[[ Material supplied, beginning ]]

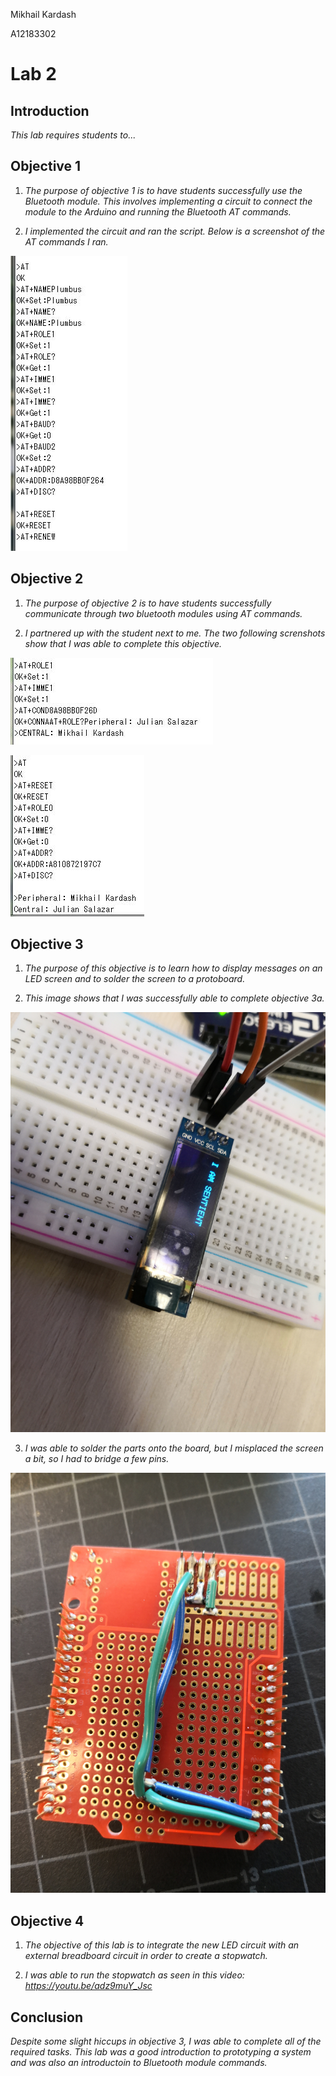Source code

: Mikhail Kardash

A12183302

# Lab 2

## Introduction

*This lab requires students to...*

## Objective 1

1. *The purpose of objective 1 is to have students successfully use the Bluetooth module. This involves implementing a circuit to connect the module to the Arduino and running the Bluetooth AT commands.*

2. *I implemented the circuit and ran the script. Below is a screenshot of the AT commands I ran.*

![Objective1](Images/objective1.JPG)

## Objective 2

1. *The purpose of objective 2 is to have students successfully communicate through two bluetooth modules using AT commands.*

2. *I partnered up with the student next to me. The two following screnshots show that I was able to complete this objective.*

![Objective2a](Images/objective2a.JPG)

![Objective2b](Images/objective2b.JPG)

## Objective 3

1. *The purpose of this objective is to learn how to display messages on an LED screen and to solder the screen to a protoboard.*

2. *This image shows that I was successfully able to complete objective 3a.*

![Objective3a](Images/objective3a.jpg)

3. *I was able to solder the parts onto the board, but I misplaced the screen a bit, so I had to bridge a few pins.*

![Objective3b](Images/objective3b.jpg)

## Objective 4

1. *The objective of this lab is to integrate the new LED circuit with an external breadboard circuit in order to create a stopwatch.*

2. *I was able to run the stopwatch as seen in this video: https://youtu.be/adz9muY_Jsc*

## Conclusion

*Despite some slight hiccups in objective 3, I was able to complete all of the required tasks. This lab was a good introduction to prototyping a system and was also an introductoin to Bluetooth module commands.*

[[ Material supplied, end ]]
[[ Material supplied, beginning ]]

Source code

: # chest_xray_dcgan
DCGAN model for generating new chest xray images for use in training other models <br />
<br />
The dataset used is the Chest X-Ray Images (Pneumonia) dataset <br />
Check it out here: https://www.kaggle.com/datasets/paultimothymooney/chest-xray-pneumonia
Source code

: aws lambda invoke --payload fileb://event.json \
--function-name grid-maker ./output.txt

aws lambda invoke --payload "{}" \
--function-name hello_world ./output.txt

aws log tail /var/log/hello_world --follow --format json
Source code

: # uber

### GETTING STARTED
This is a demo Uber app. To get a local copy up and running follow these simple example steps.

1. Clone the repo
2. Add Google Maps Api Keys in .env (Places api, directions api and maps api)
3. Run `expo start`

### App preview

[[ Material supplied, end ]]

Whenever a line of the data holds the string "commands", pick that line out.

1. *The purpose of objective 1 is to have students successfully use the Bluetooth module. This involves implementing a circuit to connect the module to the Arduino and running the Bluetooth AT commands.*
2. *I implemented the circuit and ran the script. Below is a screenshot of the AT commands I ran.*
1. *The purpose of objective 2 is to have students successfully communicate through two bluetooth modules using AT commands.*
*Despite some slight hiccups in objective 3, I was able to complete all of the required tasks. This lab was a good introduction to prototyping a system and was also an introductoin to Bluetooth module commands.*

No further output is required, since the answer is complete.